Download or read book Intelligent Systems Design and Applications written by Ajith Abraham and published by Springer. This book was released on 2019-04-11 with total page 1158 pages. Available in PDF, EPUB and Kindle. Book excerpt: This book highlights recent research on Intelligent Systems and Nature Inspired Computing. It presents 212 selected papers from the 18th International Conference on Intelligent Systems Design and Applications (ISDA 2018) and the 10th World Congress on Nature and Biologically Inspired Computing (NaBIC), which was held at VIT University, India. ISDA-NaBIC 2018 was a premier conference in the field of Computational Intelligence and brought together researchers, engineers and practitioners whose work involved intelligent systems and their applications in industry and the “real world.” Including contributions by authors from over 40 countries, the book offers a valuable reference guide for all researchers, students and practitioners in the fields of Computer Science and Engineering.

Book Bayesian Methods for Interaction and Design

Download or read book Bayesian Methods for Interaction and Design written by John H. Williamson and published by Cambridge University Press. This book was released on 2022-08-25 with total page 373 pages. Available in PDF, EPUB and Kindle. Book excerpt: Introduces Bayesian methods and their implementation in application ranging from pointing-based interfaces to modelling cognitive processes.

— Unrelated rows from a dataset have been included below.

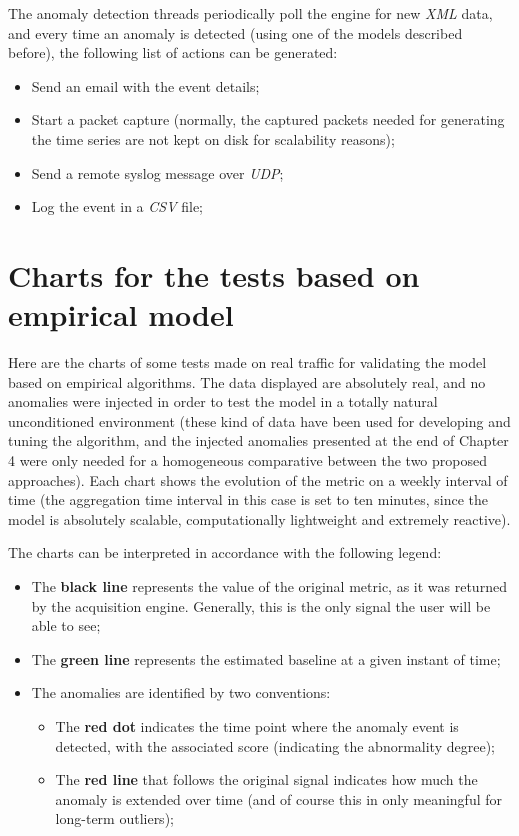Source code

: \documentclass[12pt,a4paper,cucitura]{toptesi}
\begin{document}
The anomaly detection threads periodically poll the engine for new \emph{XML} data, and every time an anomaly is detected (using one of the models described before), the following list of actions can be generated:

\begin{itemize}
\item Send an email with the event details;
\item Start a packet capture (normally, the captured packets needed for generating the time series are not kept on disk for scalability reasons);
\item Send a remote syslog message over \emph{UDP};
\item Log the event in a \emph{CSV} file;
\end{itemize}

\appendix

\chapter{Charts for the tests based on empirical model}

Here are the charts of some tests made on real traffic for validating the model based on empirical algorithms.
The data displayed are absolutely real, and no anomalies were injected in order to test the model in a totally natural unconditioned environment (these kind of data have been used for developing and tuning the algorithm, and the injected anomalies presented at the end of Chapter 4 were only needed for a homogeneous comparative between the two proposed approaches). 
Each chart shows the evolution of the metric on a weekly interval of time (the aggregation time interval in this case is set to ten minutes, since the model is absolutely scalable, computationally lightweight and extremely reactive).

The charts can be interpreted in accordance with the following legend:

\begin{itemize}
\item The \textbf{black line} represents the value of the original metric, as it was returned by the acquisition engine. Generally, this is the only signal the user will be able to see;
\item The \textbf{green line} represents the estimated baseline at a given instant of time;
\item The anomalies are identified by two conventions:
\begin{itemize}
\item The \textbf{red dot} indicates the time point where the anomaly event is detected, with the associated score (indicating the abnormality degree);
\item The \textbf{red line} that follows the original signal indicates how much the anomaly is extended over time (and of course this in only meaningful for long-term outliers);
\end{itemize}
\end{itemize}
\end{document}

Book Mathematical Modeling and Computational Predictions in Oncoimmunology

Download or read book Mathematical Modeling and Computational Predictions in Oncoimmunology written by Vladimir A. Kuznetsov and published by Frontiers Media SA. This book was released on 2024-06-06 with total page 121 pages. Available in PDF, EPUB and Kindle. Book excerpt: Cancer is a complex adaptive dynamic system that causes both local and systemic failures in the patient. Cancer is caused by a number of gain-of-function and loss-of-function events, that lead to cells proliferating without control by the host organism over time. In cancer, the immune system modulates cancer cell population heterogeneity and plays a crucial role in disease outcomes. The immune system itself also generates multiple clones of different cell types, with some clones proliferating quickly and maturing into effector cells. By creating regulatory signals and their networks, and generating effector cells and molecules, the immune system recognizes and kills abnormal cells. Anti-cancer immune mechanisms are realized as multi-layer, nonlinear cellular and molecular interactions. A number of factors determine the outcome of immune system-tumor interactions, including cancer-associated antigens, immune cells, and host organisms.